ACTIVITY:
Report, as a bare number, how many lines of the entries below contain "webp".

------------------------------------------------------------

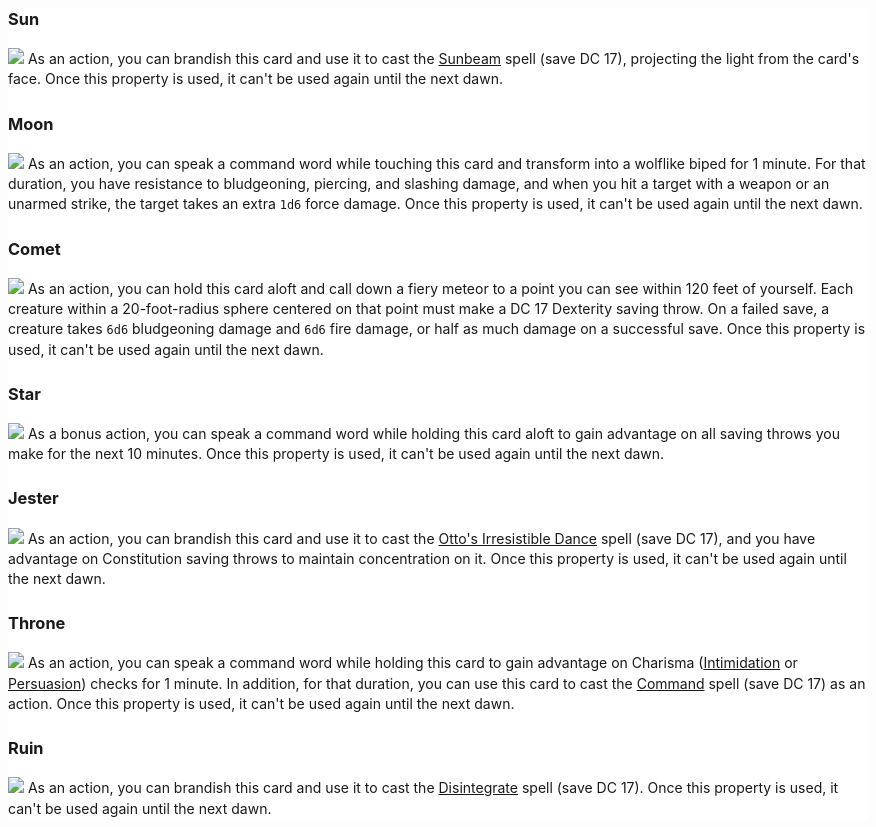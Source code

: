 ### Sun
![](/3-Mechanics/CLI/decks/img/deck-of-many-things-10-sun.webp#card)
As an action, you can brandish this card and use it to cast the [Sunbeam](/3-Mechanics/CLI/spells/sunbeam.md) spell (save DC 17), projecting the light from the card's face. Once this property is used, it can't be used again until the next dawn.

### Moon
![](/3-Mechanics/CLI/decks/img/deck-of-many-things-11-moon.webp#card)
As an action, you can speak a command word while touching this card and transform into a wolflike biped for 1 minute. For that duration, you have resistance to bludgeoning, piercing, and slashing damage, and when you hit a target with a weapon or an unarmed strike, the target takes an extra `1d6` force damage. Once this property is used, it can't be used again until the next dawn.

### Comet
![](/3-Mechanics/CLI/decks/img/deck-of-many-things-12-comet.webp#card)
As an action, you can hold this card aloft and call down a fiery meteor to a point you can see within 120 feet of yourself. Each creature within a 20-foot-radius sphere centered on that point must make a DC 17 Dexterity saving throw. On a failed save, a creature takes `6d6` bludgeoning damage and `6d6` fire damage, or half as much damage on a successful save. Once this property is used, it can't be used again until the next dawn.

### Star
![](/3-Mechanics/CLI/decks/img/deck-of-many-things-13-star.webp#card)
As a bonus action, you can speak a command word while holding this card aloft to gain advantage on all saving throws you make for the next 10 minutes. Once this property is used, it can't be used again until the next dawn.

### Jester
![](/3-Mechanics/CLI/decks/img/deck-of-many-things-14-jester.webp#card)
As an action, you can brandish this card and use it to cast the [Otto's Irresistible Dance](/3-Mechanics/CLI/spells/ottos-irresistible-dance.md) spell (save DC 17), and you have advantage on Constitution saving throws to maintain concentration on it. Once this property is used, it can't be used again until the next dawn.

### Throne
![](/3-Mechanics/CLI/decks/img/deck-of-many-things-15-throne.webp#card)
As an action, you can speak a command word while holding this card to gain advantage on Charisma ([Intimidation](/3-Mechanics/CLI/rules/skills.md#Intimidation) or [Persuasion](/3-Mechanics/CLI/rules/skills.md#Persuasion)) checks for 1 minute. In addition, for that duration, you can use this card to cast the [Command](/3-Mechanics/CLI/spells/command.md) spell (save DC 17) as an action. Once this property is used, it can't be used again until the next dawn.

### Ruin
![](/3-Mechanics/CLI/decks/img/deck-of-many-things-16-ruin.webp#card)
As an action, you can brandish this card and use it to cast the [Disintegrate](/3-Mechanics/CLI/spells/disintegrate.md) spell (save DC 17). Once this property is used, it can't be used again until the next dawn.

------------------------------------------------------------

RESULT OF THE EXERCISE:
7